Fun fact! The Spanish word for pomegranate is granada, and so it should be no surprise that the pomegranate is a symbol of Granada. And so it was no surprise to us that the first gateway to the Alhambra complex known as the Puerta de las Granadas.

Washington Irving

Shortly after we cleared the Gate of the Pomegranates, we came to a bronze statue of Washington Irving, best known in the United States for writing "The Legend of Sleepy Hollow." But what was he doing here?

Washington Irving, son of the Alhambra.

Washington Irving, son of the Alhambra.

Even more puzzling is the  inscription at the base of the statue that reads "hijo de la Alhambra" (son of the Alhambra). What is that about? As we later learned, back when Irving visited Spain, he was granted access to the Alhambra that inspired him to write Tales of the Alhambra, published in 1832.

Fun fact! Alhambra, California, just a short distance from our home base of Los Angeles, was named for Irving's book.

Tales of the Alhambra

by Washington Irving, combining description, myth and narrations of real historical events.

Buy it on Amazon.

If there's any doubt about this, there's a plaque, right inside the building. And here's something weird that we also learned the day we visited the Alhambra, April 3 was Washington Irving's birthday. So we visited the Alhambra on the 232nd anniversary of his birth. How cool is that? (We think it's pretty cool.)

Washington Irving wrote in these rooms his Tales of the Alhambra in the year 1829.
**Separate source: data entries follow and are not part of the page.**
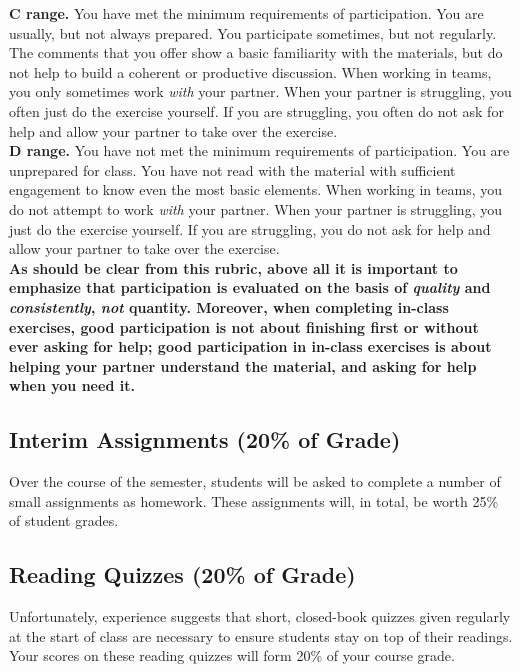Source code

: \documentclass[12pt]{article}
\begin{document}
\textbf{C range.}  You have met the minimum requirements of participation.  You are usually, but not always prepared.  You participate sometimes, but not regularly.  The comments that you offer show a basic familiarity with the materials, but do not help to build a coherent or productive discussion.  When working in teams, you only sometimes work \emph{with} your partner. When your partner is struggling, you often just do the exercise yourself. If you are struggling, you often do not ask for help and allow your partner to take over the exercise. \\

\textbf{D range.}  You have not met the minimum requirements of participation.  You are unprepared for class.  You have not read with the material with sufficient engagement to know even the most basic elements.  When working in teams, you do not attempt to work \emph{with} your partner. When your partner is struggling, you just do the exercise yourself. If you are struggling, you do not ask for help and allow your partner to take over the exercise.\\

\textbf{As should be clear from this rubric, above all it is important to emphasize that participation is evaluated on the basis of \emph{quality} and \emph{consistently}, \emph{not} quantity. Moreover, when completing in-class exercises, good participation is not about finishing first or without ever asking for help; good participation in in-class exercises is about helping your partner understand the material, and asking for help when you need it.}

\subsection{Interim Assignments (20\% of Grade)}

Over the course of the semester, students will be asked to complete a number of small assignments as homework. These assignments will, in total, be worth 25\% of student grades.

\subsection{Reading Quizzes (20\% of Grade)}

Unfortunately, experience suggests that short, closed-book quizzes given regularly at the start of class are necessary to ensure students stay on top of their readings. Your scores on these reading quizzes will form 20\% of your course grade.
\end{document}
Washington Irving wrote in these rooms his Tales of the Alhambra in the year 1829.

Tower of Justice

Tower of Justice.

Tower of Justice.

 

We strolled right on by, though. We were hoofing it to the ticket office. On the way there we encountered our first gypsy ladies handing out sprigs of rosemary. All the guidebooks and the guides warn you about gypsies, especially the rosemary vendors. If you're unfortunate enough to take a spring of rosemary  they give you (for luck), they will demand payment. And they don't like coins, so that rosemary sprig will cost you at least 5€. After we fell for a street scam in Hanoi, we recognized this scam for what it was and avoided these ladies.

 

Inside the Alhambra Complex

The Alhambra is actually a series of buildings: the Palacios Nazaries (what most people think of when they think of the Alhambra), the Palace of Charles V, the Alcazaba (what most pictures of the Alhambra show), and the Palacio Generalife. There's also a cathedral in the mix.
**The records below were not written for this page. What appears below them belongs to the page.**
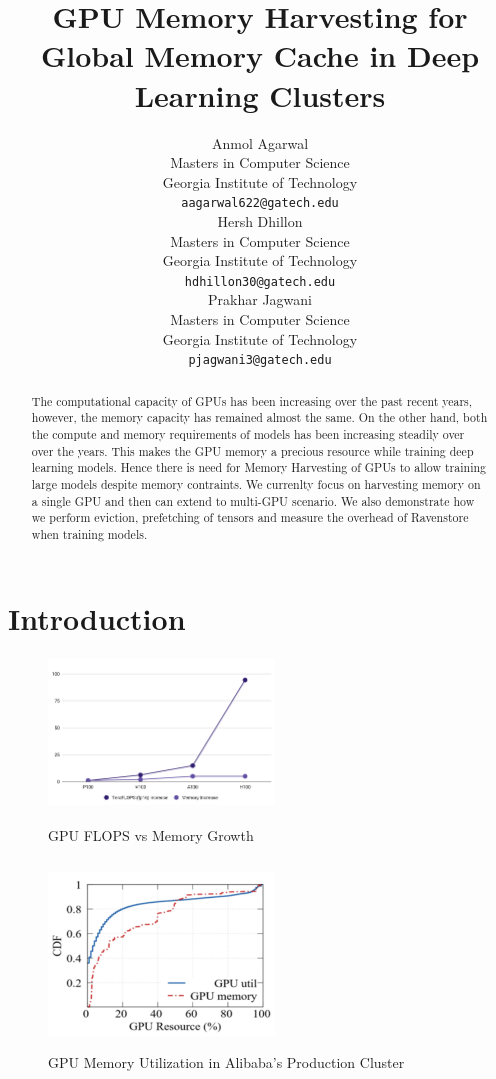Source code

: \documentclass{article}
\title{GPU Memory Harvesting for Global Memory Cache in Deep Learning Clusters}
\author{Anmol Agarwal \\
	Masters in Computer Science\\
	Georgia Institute of Technology\\
	\texttt{aagarwal622@gatech.edu} \\
	\And
	Hersh Dhillon \\
	Masters in Computer Science\\
	Georgia Institute of Technology\\
	\texttt{hdhillon30@gatech.edu} \\
	\And
	Prakhar Jagwani \\
	Masters in Computer Science\\
	Georgia Institute of Technology\\
	\texttt{pjagwani3@gatech.edu} \\
}
\begin{document}
\maketitle

\begin{abstract}
The computational capacity of GPUs has been increasing over the past recent years, however, the memory capacity
has remained almost the same. On the other hand, both the compute and memory requirements of
models has been increasing steadily over over the years. This makes the GPU memory a 
precious resource while training deep learning models. Hence there is need for 
Memory Harvesting of GPUs to allow training large models despite memory contraints. We
currenlty focus on harvesting memory on a single GPU and then can extend to multi-GPU scenario.
We also demonstrate how we perform eviction, prefetching of tensors and measure the overhead
of Ravenstore when training models.
\end{abstract}




\section{Introduction}

\begin{figure}[!htbp]
	\begin{minipage}{0.48\textwidth}
	  \centering
	  	\includegraphics[height=4cm, width=6cm]{figures/teraflops.png}
		\caption{GPU FLOPS vs Memory Growth}
		\label{fig1}
	\end{minipage}\hfill
	\begin{minipage}{0.48\textwidth}
	  \centering
	  \includegraphics[height=5cm, width=6cm]{figures/AlibabaUtil.png}
		\caption{GPU Memory Utilization in Alibaba's Production Cluster}
		\label{fig2}
	\end{minipage}
\end{figure}
\end{document}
Once we had our tickets, we walked straight toward the Palacio Nazaries. We had plenty of time to make our 9:30 a.m. appointment time, so we stopped for a quick restroom break and took a moment to check our the huge rectangular block that is the Palace of Charles V.

Palace of Charles V

Palace of Charles V

When Los Reyes Católicos (that's Ferdinand and Isabella) took Granada back from the Moors in 1492, they took the Alhambra, too. Then in 1527, Charles V, Holy Roman Emperor built a new palace here next to the Moorish palace which he named the Palace of Charles V (as any good monarch does). Its high renaissance-style appearance makes it stand out from the Moorish construction.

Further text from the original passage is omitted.